Programmatic advertising data pipelines with RisingWave connect bid request streams, win notifications, impression events, and conversions into continuously updated materialized views. This replaces batch ETL jobs with a single streaming SQL layer that keeps bidding systems, pacing controls, and reporting dashboards updated within seconds of every auction.
Why Programmatic Pipelines Break Under Batch Architectures
Programmatic advertising moves fast.
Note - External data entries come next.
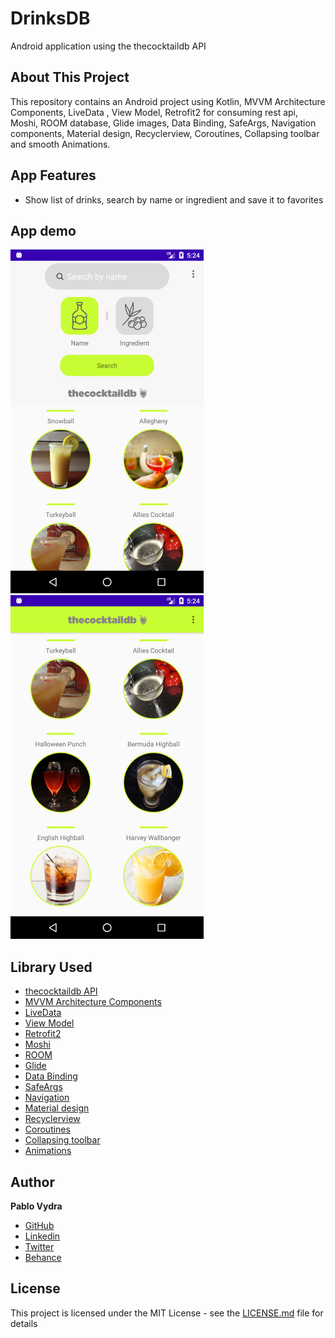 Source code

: # DrinksDB
Android application using the thecocktaildb API

## About This Project
This repository contains an Android project using Kotlin, MVVM Architecture Components, LiveData , View Model, Retrofit2 for consuming rest api, Moshi, ROOM database, Glide images, Data Binding, SafeArgs, Navigation components, Material design, Recyclerview, Coroutines, Collapsing toolbar and smooth Animations.

## App Features
* Show list of drinks, search by name or ingredient and save it to favorites

## App demo 
<img width="309" height="550" src="Screenshots/screen1.png"> <img width="309" height="550" src="Screenshots/screen2.png">

## Library Used
* [thecocktaildb API](https://www.thecocktaildb.com/api.php)
* [MVVM Architecture Components](https://developer.android.com/topic/libraries/architecture/)
* [LiveData](https://developer.android.com/topic/libraries/architecture/livedata)
* [View Model](https://developer.android.com/topic/libraries/architecture/viewmodel)
* [Retrofit2](https://square.github.io/retrofit/)
* [Moshi](https://github.com/square/moshi)
* [ROOM](https://developer.android.com/topic/libraries/architecture/room?gclid=Cj0KCQjwl4v4BRDaARIsAFjATPnKKVVy9yBUiZhCcmGbmLl-6TKUusgYdur0OZq2MOQdsOLN6jXLpvQaAk5mEALw_wcB&gclsrc=aw.ds)
* [Glide](https://bumptech.github.io/glide/)
* [Data Binding](https://developer.android.com/topic/libraries/data-binding)
* [SafeArgs](https://developer.android.com/guide/navigation/navigation-pass-data)
* [Navigation](https://developer.android.com/jetpack/androidx/releases/navigation)
* [Material design](https://material.io/design/)
* [Recyclerview](https://developer.android.com/guide/topics/ui/layout/recyclerview)
* [Coroutines](https://developer.android.com/kotlin/coroutines)
* [Collapsing toolbar](https://material.io/develop/android/components/collapsing-toolbar-layout/)
* [Animations](https://developer.android.com/training/animation/overview)

## Author

**Pablo Vydra** 
* [GitHub](https://github.com/pablovydra)
* [Linkedin](https://www.linkedin.com/in/pablovydra)
* [Twitter](https://twitter.com/pablovydra?lang=es)
* [Behance](https://www.behance.net/pablovydra)

## License

This project is licensed under the MIT License - see the [LICENSE.md](https://github.com/pablovydra/DrinksDB/master/LICENSE) file for details
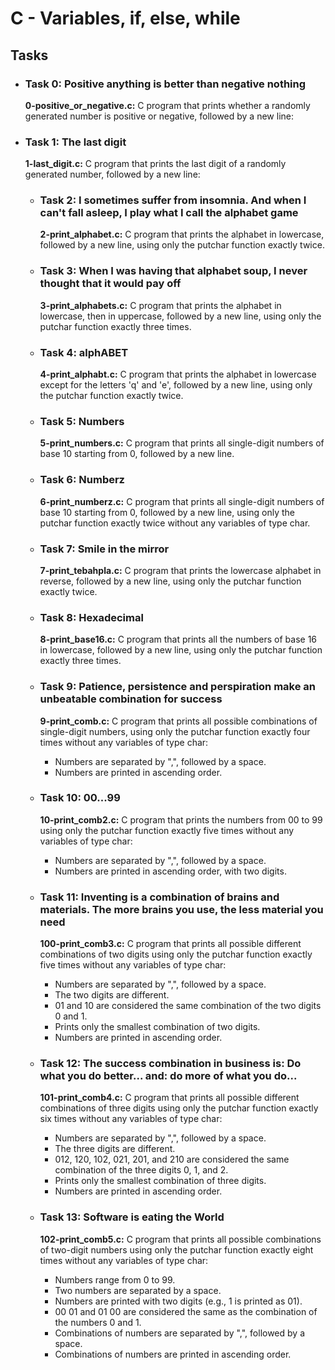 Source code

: <h1>C - Variables, if, else, while</h1>
<h2>Tasks</h2>
    <ul>
        <li>
            <h3>Task 0: Positive anything is better than negative nothing</h3>
            <p><b>0-positive_or_negative.c:</b> C program that prints whether a randomly generated number is positive or negative, followed by a new line:</p>
              </li>
        <li>
            <h3>Task 1: The last digit</h3>
            <p><b>1-last_digit.c:</b> C program that prints the last digit of a randomly generated number, followed by a new line:</p>
            <ul>
      </li>
    <li>
            <h3>Task 2: I sometimes suffer from insomnia. And when I can't fall asleep, I play what I call the alphabet game</h3>
            <p><b>2-print_alphabet.c:</b> C program that prints the alphabet in lowercase, followed by a new line, using only the putchar function exactly twice.</p>
     </li>
    <li>
            <h3>Task 3: When I was having that alphabet soup, I never thought that it would pay off</h3>
            <p><b>3-print_alphabets.c:</b> C program that prints the alphabet in lowercase, then in uppercase, followed by a new line, using only the putchar function exactly three times.</p>
    </li>
    <li>
            <h3>Task 4: alphABET</h3>
            <p><b>4-print_alphabt.c:</b> C program that prints the alphabet in lowercase except for the letters 'q' and 'e', followed by a new line, using only the putchar function exactly twice.</p>
  </li>
        <li>
            <h3>Task 5: Numbers</h3>
            <p><b>5-print_numbers.c:</b> C program that prints all single-digit numbers of base 10 starting from 0, followed by a new line.</p>
        </li>
        <li>
            <h3>Task 6: Numberz</h3>
            <p><b>6-print_numberz.c:</b> C program that prints all single-digit numbers of base 10 starting from 0, followed by a new line, using only the putchar function exactly twice without any variables of type char.</p>
        </li>
        <li>
            <h3>Task 7: Smile in the mirror</h3>
            <p><b>7-print_tebahpla.c:</b> C program that prints the lowercase alphabet in reverse, followed by a new line, using only the putchar function exactly twice.</p>
        </li>
        <li>
            <h3>Task 8: Hexadecimal</h3>
            <p><b>8-print_base16.c:</b> C program that prints all the numbers of base 16 in lowercase, followed by a new line, using only the putchar function exactly three times.</p>
        </li>
        <li>
            <h3>Task 9: Patience, persistence and perspiration make an unbeatable combination for success</h3>
            <p><b>9-print_comb.c:</b> C program that prints all possible combinations of single-digit numbers, using only the putchar function exactly four times without any variables of type char:</p>
            <ul>
                <li>Numbers are separated by ",", followed by a space.</li>
                <li>Numbers are printed in ascending order.</li>
            </ul>
        </li>
        <li>
            <h3>Task 10: 00...99</h3>
            <p><b>10-print_comb2.c:</b> C program that prints the numbers from 00 to 99 using only the putchar function exactly five times without any variables of type char:</p>
            <ul>
                <li>Numbers are separated by ",", followed by a space.</li>
                <li>Numbers are printed in ascending order, with two digits.</li>
            </ul>
        </li>
        <li>
            <h3>Task 11: Inventing is a combination of brains and materials. The more brains you use, the less material you need</h3>
            <p><b>100-print_comb3.c:</b> C program that prints all possible different combinations of two digits using only the putchar function exactly five times without any variables of type char:</p>
            <ul>
                <li>Numbers are separated by ",", followed by a space.</li>
                <li>The two digits are different.</li>
                <li>01 and 10 are considered the same combination of the two digits 0 and 1.</li>
                <li>Prints only the smallest combination of two digits.</li>
                <li>Numbers are printed in ascending order.</li>
            </ul>
        </li>
        <li>
            <h3>Task 12: The success combination in business is: Do what you do better... and: do more of what you do...</h3>
            <p><b>101-print_comb4.c:</b> C program that prints all possible different combinations of three digits using only the putchar function exactly six times without any variables of type char:</p>
            <ul>
                <li>Numbers are separated by ",", followed by a space.</li>
                <li>The three digits are different.</li>
                <li>012, 120, 102, 021, 201, and 210 are considered the same combination of the three digits 0, 1, and 2.</li>
                <li>Prints only the smallest combination of three digits.</li>
                <li>Numbers are printed in ascending order.</li>
            </ul>
        </li>
        <li>
            <h3>Task 13: Software is eating the World</h3>
            <p><b>102-print_comb5.c:</b> C program that prints all possible combinations of two-digit numbers using only the putchar function exactly eight times without any variables of type char:</p>
            <ul>
                <li>Numbers range from 0 to 99.</li>
                <li>Two numbers are separated by a space.</li>
                <li>Numbers are printed with two digits (e.g., 1 is printed as 01).</li>
                <li>00 01 and 01 00 are considered the same as the combination of the numbers 0 and 1.</li>
                <li>Combinations of numbers are separated by ",", followed by a space.</li>
                <li>Combinations of numbers are printed in ascending order.</li>
            </ul>
        </li>
    </ul>
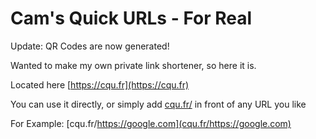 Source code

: # Cam's Quick URLs - For Real

Update: QR Codes are now generated!

Wanted to make my own private link shortener, so here it is.

Located here [https://cqu.fr](https://cqu.fr)

You can use it directly, or simply add [cqu.fr/](cqu.fr/) in front of any URL you like

For Example: [cqu.fr/https://google.com](cqu.fr/https://google.com)
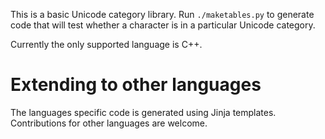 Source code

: This is a basic Unicode category library. Run `./maketables.py` to generate
code that will test whether a character is in a particular Unicode category.

Currently the only supported language is C++.

# Extending to other languages

The languages specific code is generated using Jinja templates. Contributions
for other languages are welcome.
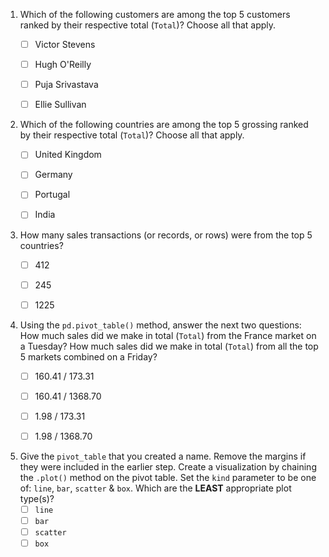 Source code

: 1. Which of the following customers are among the top 5 customers ranked by their respective total (`Total`)? Choose all that apply.
    - [ ] Victor Stevens
    - [ ] Hugh O'Reilly
    - [ ] Puja Srivastava
    - [ ] Ellie Sullivan


2. Which of the following countries are among the top 5 grossing ranked by their respective total (`Total`)? Choose all that apply.
    - [ ] United Kingdom
    - [ ] Germany
    - [ ] Portugal
    - [ ] India
    
    
3. How many sales transactions (or records, or rows) were from the top 5 countries?
    - [ ] 412
    - [ ] 245
    - [ ] 1225


4. Using the `pd.pivot_table()` method, answer the next two questions: How much sales did we make in total (`Total`) from the France market on a Tuesday? How much sales did we make in total (`Total`) from all the top 5 markets combined on a Friday?
    - [ ] 160.41 / 173.31  
    - [ ] 160.41 / 1368.70
    - [ ] 1.98 / 173.31
    - [ ] 1.98 / 1368.70


5. Give the `pivot_table` that you created a name. Remove the margins if they were included in the earlier step. Create a visualization by chaining the `.plot()` method on the pivot table. Set the `kind` parameter to be one of: `line`, `bar`, `scatter` & `box`. Which are the **LEAST** appropriate plot type(s)?
    - [ ] `line`
    - [ ] `bar`
    - [ ] `scatter`
    - [ ] `box` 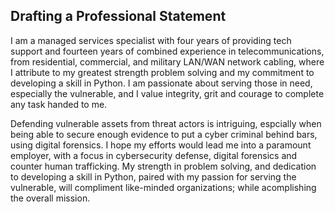 ## Drafting a Professional Statement
I am a managed services specialist with four years of providing tech support and fourteen years of combined experience in telecommunications, from residential,  commercial, and military LAN/WAN network cabling, where I attribute to my greatest strength problem solving and my commitment to developing a skill in Python. I am passionate about serving those in need, especially the vulnerable, and I value integrity, grit and courage to complete any task handed to me.

Defending vulnerable assets from threat actors is intriguing, espcially when being able to secure enough evidence to put a cyber criminal behind bars, using digital forensics.  I hope my efforts would lead me into a paramount employer, with a focus in cybersecurity defense, digital forensics and counter human trafficking.  My strength in problem solving, and dedication to developing a skill in Python, paired with my passion for serving the vulnerable, will compliment like-minded organizations; while acomplishing the overall mission.
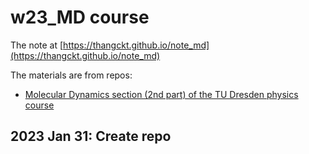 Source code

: # w23_MD course

The note at [https://thangckt.github.io/note_md](https://thangckt.github.io/note_md)


The materials are from repos:
- [Molecular Dynamics section (2nd part) of the TU Dresden physics course](https://github.com/Markus91Koch/MDLecturesWKMBP2020)



## 2023 Jan 31: Create repo
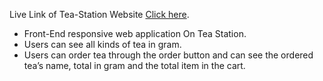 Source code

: 

Live Link of Tea-Station Website [Click here](https://tea-stations-api.netlify.app/).

* Front-End responsive web application On Tea Station.
* Users can see all kinds of tea in gram.
* Users can order tea through the order button and can see the ordered tea’s name, total in gram and the total item in the cart.

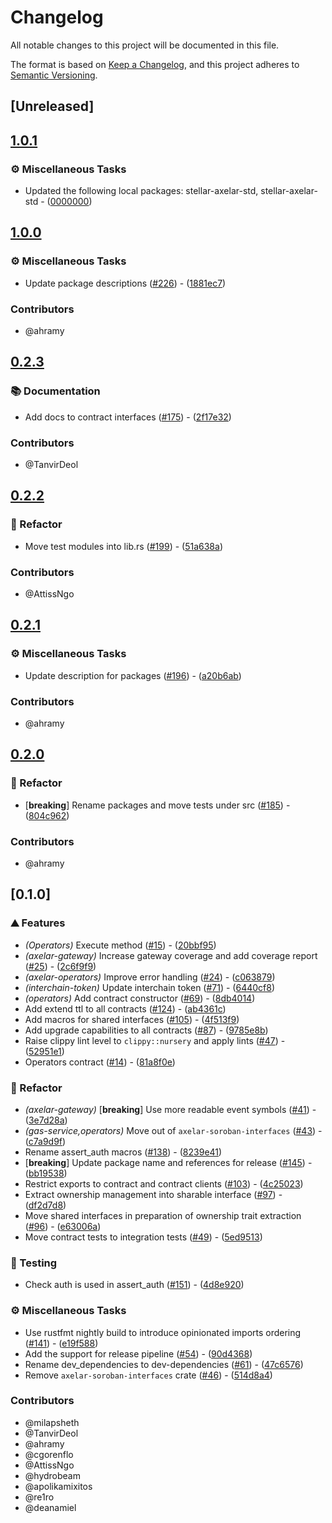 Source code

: # Changelog

All notable changes to this project will be documented in this file.

The format is based on [Keep a Changelog](https://keepachangelog.com/en/1.0.0/),
and this project adheres to [Semantic Versioning](https://semver.org/spec/v2.0.0.html).

## [Unreleased]

## [1.0.1](https://github.com/axelarnetwork/axelar-cgp-stellar/compare/stellar-axelar-operators-v1.0.0...stellar-axelar-operators-v1.0.1)

### ⚙️ Miscellaneous Tasks

- Updated the following local packages: stellar-axelar-std, stellar-axelar-std - ([0000000](https://github.com/axelarnetwork/axelar-cgp-stellar/commit/0000000))

## [1.0.0](https://github.com/axelarnetwork/axelar-cgp-stellar/compare/stellar-axelar-operators-v0.2.3...stellar-axelar-operators-v1.0.0)

### ⚙️ Miscellaneous Tasks

- Update package descriptions ([#226](https://github.com/axelarnetwork/axelar-cgp-stellar/pull/226)) - ([1881ec7](https://github.com/axelarnetwork/axelar-cgp-stellar/commit/1881ec723644734f0c19c32db143e7a539f74ad3))

### Contributors

* @ahramy

## [0.2.3](https://github.com/axelarnetwork/axelar-cgp-stellar/compare/stellar-axelar-operators-v0.2.2...stellar-axelar-operators-v0.2.3)

### 📚 Documentation

- Add docs to contract interfaces ([#175](https://github.com/axelarnetwork/axelar-cgp-stellar/pull/175)) - ([2f17e32](https://github.com/axelarnetwork/axelar-cgp-stellar/commit/2f17e32b33e6d04609c3014e161ce07f9dbbef63))

### Contributors

* @TanvirDeol

## [0.2.2](https://github.com/axelarnetwork/axelar-cgp-stellar/compare/stellar-axelar-operators-v0.2.1...stellar-axelar-operators-v0.2.2)

### 🚜 Refactor

- Move test modules into lib.rs ([#199](https://github.com/axelarnetwork/axelar-cgp-stellar/pull/199)) - ([51a638a](https://github.com/axelarnetwork/axelar-cgp-stellar/commit/51a638a52bdaebc4928aab9e191b28a90e73f338))

### Contributors

* @AttissNgo

## [0.2.1](https://github.com/axelarnetwork/axelar-cgp-stellar/compare/stellar-axelar-operators-v0.2.0...stellar-axelar-operators-v0.2.1)

### ⚙️ Miscellaneous Tasks

- Update description for packages ([#196](https://github.com/axelarnetwork/axelar-cgp-stellar/pull/196)) - ([a20b6ab](https://github.com/axelarnetwork/axelar-cgp-stellar/commit/a20b6ab2633b3ca407c440b9ce35ff0071384638))

### Contributors

* @ahramy

## [0.2.0](https://github.com/axelarnetwork/axelar-cgp-stellar/compare/stellar-axelar-operators-v0.1.0...stellar-axelar-operators-v0.2.0)

### 🚜 Refactor

- [**breaking**] Rename packages and move tests under src ([#185](https://github.com/axelarnetwork/axelar-cgp-stellar/pull/185)) - ([804c962](https://github.com/axelarnetwork/axelar-cgp-stellar/commit/804c962a667a7889c447decf8155c4f56c7b1bdb))

### Contributors

* @ahramy

## [0.1.0]

### ⛰️ Features

- *(Operators)* Execute method ([#15](https://github.com/axelarnetwork/axelar-cgp-stellar/pull/15)) - ([20bbf95](https://github.com/axelarnetwork/axelar-cgp-stellar/commit/20bbf95a6ba486f48c6ec116e31d34110f912880))
- *(axelar-gateway)* Increase gateway coverage and add coverage report ([#25](https://github.com/axelarnetwork/axelar-cgp-stellar/pull/25)) - ([2c6f9f9](https://github.com/axelarnetwork/axelar-cgp-stellar/commit/2c6f9f96f59b74d521aec090d9e31908ab307134))
- *(axelar-operators)* Improve error handling ([#24](https://github.com/axelarnetwork/axelar-cgp-stellar/pull/24)) - ([c063879](https://github.com/axelarnetwork/axelar-cgp-stellar/commit/c063879442a39a0ea43beb5387516a10aee96670))
- *(interchain-token)* Update interchain token ([#71](https://github.com/axelarnetwork/axelar-cgp-stellar/pull/71)) - ([6440cf8](https://github.com/axelarnetwork/axelar-cgp-stellar/commit/6440cf86ea665ed72e8515c0fb01d4fc93f2f63d))
- *(operators)* Add contract constructor ([#69](https://github.com/axelarnetwork/axelar-cgp-stellar/pull/69)) - ([8db4014](https://github.com/axelarnetwork/axelar-cgp-stellar/commit/8db4014376ea5e2fc00c4a7d39e56e4952b01a9e))
- Add extend ttl to all contracts ([#124](https://github.com/axelarnetwork/axelar-cgp-stellar/pull/124)) - ([ab4361c](https://github.com/axelarnetwork/axelar-cgp-stellar/commit/ab4361c58daffebd099ab386910b55a4d56d152f))
- Add macros for shared interfaces ([#105](https://github.com/axelarnetwork/axelar-cgp-stellar/pull/105)) - ([4f513f9](https://github.com/axelarnetwork/axelar-cgp-stellar/commit/4f513f933d290cc9cc5944e5e39bcda13a136906))
- Add upgrade capabilities to all contracts ([#87](https://github.com/axelarnetwork/axelar-cgp-stellar/pull/87)) - ([9785e8b](https://github.com/axelarnetwork/axelar-cgp-stellar/commit/9785e8bebea93e987af664cedea3234241675d96))
- Raise clippy lint level to `clippy::nursery` and apply lints ([#47](https://github.com/axelarnetwork/axelar-cgp-stellar/pull/47)) - ([52951e1](https://github.com/axelarnetwork/axelar-cgp-stellar/commit/52951e11f500b83f6cb31a3cadb845c4841af6a4))
- Operators contract ([#14](https://github.com/axelarnetwork/axelar-cgp-stellar/pull/14)) - ([81a8f0e](https://github.com/axelarnetwork/axelar-cgp-stellar/commit/81a8f0e91d89fbae4c61d9fb5790250c892ff6a7))

### 🚜 Refactor

- *(axelar-gateway)* [**breaking**] Use more readable event symbols ([#41](https://github.com/axelarnetwork/axelar-cgp-stellar/pull/41)) - ([3e7d28a](https://github.com/axelarnetwork/axelar-cgp-stellar/commit/3e7d28a8806fec2c689989b2e50de1860587190c))
- *(gas-service,operators)* Move out of `axelar-soroban-interfaces` ([#43](https://github.com/axelarnetwork/axelar-cgp-stellar/pull/43)) - ([c7a9d9f](https://github.com/axelarnetwork/axelar-cgp-stellar/commit/c7a9d9f6b2f346efa4b1f836f00bd591eea84be8))
- Rename assert_auth macros ([#138](https://github.com/axelarnetwork/axelar-cgp-stellar/pull/138)) - ([8239e41](https://github.com/axelarnetwork/axelar-cgp-stellar/commit/8239e4126cdccb4156f737dd6e20fad5c2bfc239))
- [**breaking**] Update package name and references for release ([#145](https://github.com/axelarnetwork/axelar-cgp-stellar/pull/145)) - ([bb19538](https://github.com/axelarnetwork/axelar-cgp-stellar/commit/bb195386eeda9c75d4da33eb0cf29fd9cb9b621c))
- Restrict exports to contract and contract clients ([#103](https://github.com/axelarnetwork/axelar-cgp-stellar/pull/103)) - ([4c25023](https://github.com/axelarnetwork/axelar-cgp-stellar/commit/4c250237afce95fcd687f74e350b6b272a3d295d))
- Extract ownership management into sharable interface ([#97](https://github.com/axelarnetwork/axelar-cgp-stellar/pull/97)) - ([df2d7d8](https://github.com/axelarnetwork/axelar-cgp-stellar/commit/df2d7d8106e26c143757d26dfc321ffd5778d23b))
- Move shared interfaces in preparation of ownership trait extraction ([#96](https://github.com/axelarnetwork/axelar-cgp-stellar/pull/96)) - ([e63006a](https://github.com/axelarnetwork/axelar-cgp-stellar/commit/e63006a4f17abccbd1922389f1c03cc1735220b3))
- Move contract tests to integration tests ([#49](https://github.com/axelarnetwork/axelar-cgp-stellar/pull/49)) - ([5ed9513](https://github.com/axelarnetwork/axelar-cgp-stellar/commit/5ed95130e5cc11690d0738c427adaa2b61ad4c90))

### 🧪 Testing

- Check auth is used in assert_auth ([#151](https://github.com/axelarnetwork/axelar-cgp-stellar/pull/151)) - ([4d8e920](https://github.com/axelarnetwork/axelar-cgp-stellar/commit/4d8e92065d528cd48a08319449b80f32322e5b08))

### ⚙️ Miscellaneous Tasks

- Use rustfmt nightly build to introduce opinionated imports ordering ([#141](https://github.com/axelarnetwork/axelar-cgp-stellar/pull/141)) - ([e19f588](https://github.com/axelarnetwork/axelar-cgp-stellar/commit/e19f5887dcb7f648d1aacb0fedbd6dfa9bf45eb2))
- Add the support for release pipeline ([#54](https://github.com/axelarnetwork/axelar-cgp-stellar/pull/54)) - ([90d4368](https://github.com/axelarnetwork/axelar-cgp-stellar/commit/90d436811258b54ee8efbac074da515e977eb47e))
- Rename dev_dependencies to dev-dependencies ([#61](https://github.com/axelarnetwork/axelar-cgp-stellar/pull/61)) - ([47c6576](https://github.com/axelarnetwork/axelar-cgp-stellar/commit/47c657656cf83105c46b64b98d85c0653212d528))
- Remove `axelar-soroban-interfaces` crate ([#46](https://github.com/axelarnetwork/axelar-cgp-stellar/pull/46)) - ([514d8a4](https://github.com/axelarnetwork/axelar-cgp-stellar/commit/514d8a441ab30587dd953004894596147298fec7))

### Contributors

* @milapsheth
* @TanvirDeol
* @ahramy
* @cgorenflo
* @AttissNgo
* @hydrobeam
* @apolikamixitos
* @re1ro
* @deanamiel
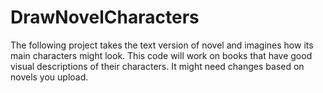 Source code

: # DrawNovelCharacters
The following project takes the text version of novel and imagines how its main characters might look.
This code will work on books that have good visual descriptions of their characters.
It might need changes based on novels you upload.
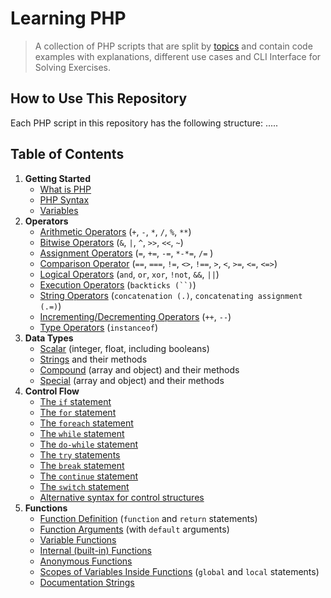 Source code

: # Learning PHP

> A collection of PHP scripts that are split by [topics](#table-of-contents) and contain code examples with explanations, different use cases and CLI Interface for Solving Exercises.

## How to Use This Repository

Each PHP script in this repository has the following structure:
.....

## Table of Contents

1. **Getting Started**
   - [What is PHP](src/getting_started/what_is_php.md)
   - [PHP Syntax](src/getting_started/php_syntax.md)
   - [Variables](src/getting_started/VariablesTest.php)
2. **Operators**
   - [Arithmetic Operators](src/operators/test_arithmetic.php) (`+`, `-`, `*`, `/`, `%`, `**`)
   - [Bitwise Operators](src/operators/test_bitwise.php) (`&`, `|`, `^`, `>>`, `<<`, `~`)
   - [Assignment Operators](src/operators/test_assigment.php) (`=`, `+=`, `-=`, `*-*=`, `/=` )
   - [Comparison Operator](src/operators/test_comparison.php) (`==`, `===`, `!=`, `<>`, `!==`, `>`, `<`, `>=`, `<=`, `<=>`)
   - [Logical Operators](src/operators/test_logical.php) (`and`, `or`, `xor`, `!not`, `&&`, `||`)
   - [Execution Operators](src/operators/test_execution.php) (` backticks (``) `)
   - [String Operators](src/operators/test_membership.php) (`concatenation (.)`, `concatenating assignment (.=)`)
   - [Incrementing/Decrementing Operators](src/operators/test_inc_and_dec.php) (`++`, `--`)
   - [Type Operators](src/operators/test_type.php) (`instanceof`)
3. **Data Types**
   - [Scalar](src/data_types/test_scalar.php) (integer, float, including booleans)
   - [Strings](src/data_types/test_strings.php) and their methods
   - [Compound](src/data_types/test_array.php) (array and object) and their methods
   - [Special](src/data_types/test_special.php) (array and object) and their methods
4. **Control Flow**
   - [The `if` statement](src/control_flow/test_if.php)
   - [The `for` statement](src/control_flow/test_for.php)
   - [The `foreach` statement](src/control_flow/test_for.php)
   - [The `while` statement](src/control_flow/test_while.php)
   - [The `do-while` statement](src/control_flow/test_do_while.php)
   - [The `try` statements](src/control_flow/test_try.php)
   - [The `break` statement](src/control_flow/test_break.php)
   - [The `continue` statement](src/control_flow/test_continue.php)
   - [The `switch` statement](src/control_flow/test_switch.php)
   - [Alternative syntax for control structures](src/control_flow/test_alternative_syntax.php)
5. **Functions**
   - [Function Definition](src/functions/test_function_definition.php) (`function` and `return` statements)
   - [Function Arguments](src/functions/test_function_default_arguments.php) (with `default` arguments)
   - [Variable Functions](src/functions/test_function_variable.php)
   - [Internal (built-in) Functions](src/functions/test_function_built_in.php)
   - [Anonymous Functions](src/functions/test_function_anonymous.php)
   - [Scopes of Variables Inside Functions](src/functions/test_function_scopes.php) (`global` and `local` statements)
   - [Documentation Strings](src/functions/test_function_documentation_string.php)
A demand-side platform (DSP) participates in billions of auctions daily, making bid price decisions in under 100 milliseconds. Yet most DSPs still rely on batch pipelines that summarize auction performance every 15–60 minutes. This creates a dangerous gap: your bidding algorithm is flying blind between batch refreshes.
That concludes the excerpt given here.